This topic is about someone preparing for a loop ileostomy reversal surgery scheduled for February 29. The person had initially planned to have their colostomy reversed last October, but due to severe inflammation, it was changed to a temporary loop ileostomy. A reversal planned for January was postponed because of a stricture at the colorectal anastomosis. Attempts to dilate the stricture during colonoscopy and flexible sigmoidoscopy were unsuccessful, leading to a colotomy where the stricture was manually widened. The ileostomy was left in place to allow healing. After several tests and procedures, the stricture is now open enough for the reversal. The upcoming surgery is expected to be less invasive, involving closing the ileum, tucking it back in, and using a "purse-string" skin closure to reduce the risk of abscesses. The person feels both excited and anxious and is asking for prayers from the community.

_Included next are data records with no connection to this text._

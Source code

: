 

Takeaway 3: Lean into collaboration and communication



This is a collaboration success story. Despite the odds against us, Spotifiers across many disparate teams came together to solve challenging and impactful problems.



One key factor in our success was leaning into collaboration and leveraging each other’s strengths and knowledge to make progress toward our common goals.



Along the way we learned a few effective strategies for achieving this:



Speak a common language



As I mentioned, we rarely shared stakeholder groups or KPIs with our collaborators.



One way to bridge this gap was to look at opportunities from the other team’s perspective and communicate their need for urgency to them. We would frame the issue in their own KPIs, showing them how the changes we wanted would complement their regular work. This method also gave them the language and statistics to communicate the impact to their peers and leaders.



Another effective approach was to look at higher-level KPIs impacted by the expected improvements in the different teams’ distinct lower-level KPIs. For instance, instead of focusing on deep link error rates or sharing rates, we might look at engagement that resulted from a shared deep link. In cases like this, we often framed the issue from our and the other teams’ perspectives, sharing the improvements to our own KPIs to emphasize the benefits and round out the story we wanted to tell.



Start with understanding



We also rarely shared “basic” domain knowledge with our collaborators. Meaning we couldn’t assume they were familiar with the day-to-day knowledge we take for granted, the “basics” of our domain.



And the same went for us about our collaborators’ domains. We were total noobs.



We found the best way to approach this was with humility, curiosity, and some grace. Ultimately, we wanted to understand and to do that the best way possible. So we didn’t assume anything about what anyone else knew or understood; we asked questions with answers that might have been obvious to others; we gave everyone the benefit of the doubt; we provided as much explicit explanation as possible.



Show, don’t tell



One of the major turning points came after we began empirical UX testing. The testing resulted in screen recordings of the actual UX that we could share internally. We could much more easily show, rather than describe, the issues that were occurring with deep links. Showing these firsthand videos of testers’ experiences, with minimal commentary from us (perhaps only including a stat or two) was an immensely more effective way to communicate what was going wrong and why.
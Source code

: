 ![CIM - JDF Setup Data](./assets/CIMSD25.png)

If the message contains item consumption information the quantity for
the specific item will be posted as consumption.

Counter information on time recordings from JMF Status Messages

Here are some additional points and advice shared by the community:
1. The person apologized for the alarming thread title and wondered how to edit it. They promised to keep the group updated and thanked members individually for their support.
2. They asked another member who has already had a reversal about their experience, specifically if their surgeon "stitched it up and tucked it in," and expressed concern about another possible stricture.
3. While waiting for surgery, they shared fears about adhesions and future strictures.
4. Community members advised being an informed and proactive member of the medical team to improve outcomes. This includes arriving prepared, communicating clearly, and taking responsibility for post-operative care.
5. One member suggested changing the thread title to something clearer, like "My Surgery Nears," to avoid alarming readers.
6. A member named Dexie shared their first-hand reversal experience:
- The surgeon reported an excellent reconnection with no leaks and minimal adhesions.
- They passed stool on the day of surgery, tolerated food the next day, and were discharged after two days.
- Experienced only a few days of urgency, which resolved quickly.
- The stoma site was left to heal from the inside out without stitches, and four small laparoscopic incisions were closed with surgical glue.
- The biggest post-op issue was catching a respiratory virus that caused coughing and may have led to a small hernia, highlighting the need to protect the abdomen when coughing.
7. Community members pledged ongoing prayer support and encouraged the person to update the forum once the surgery is complete.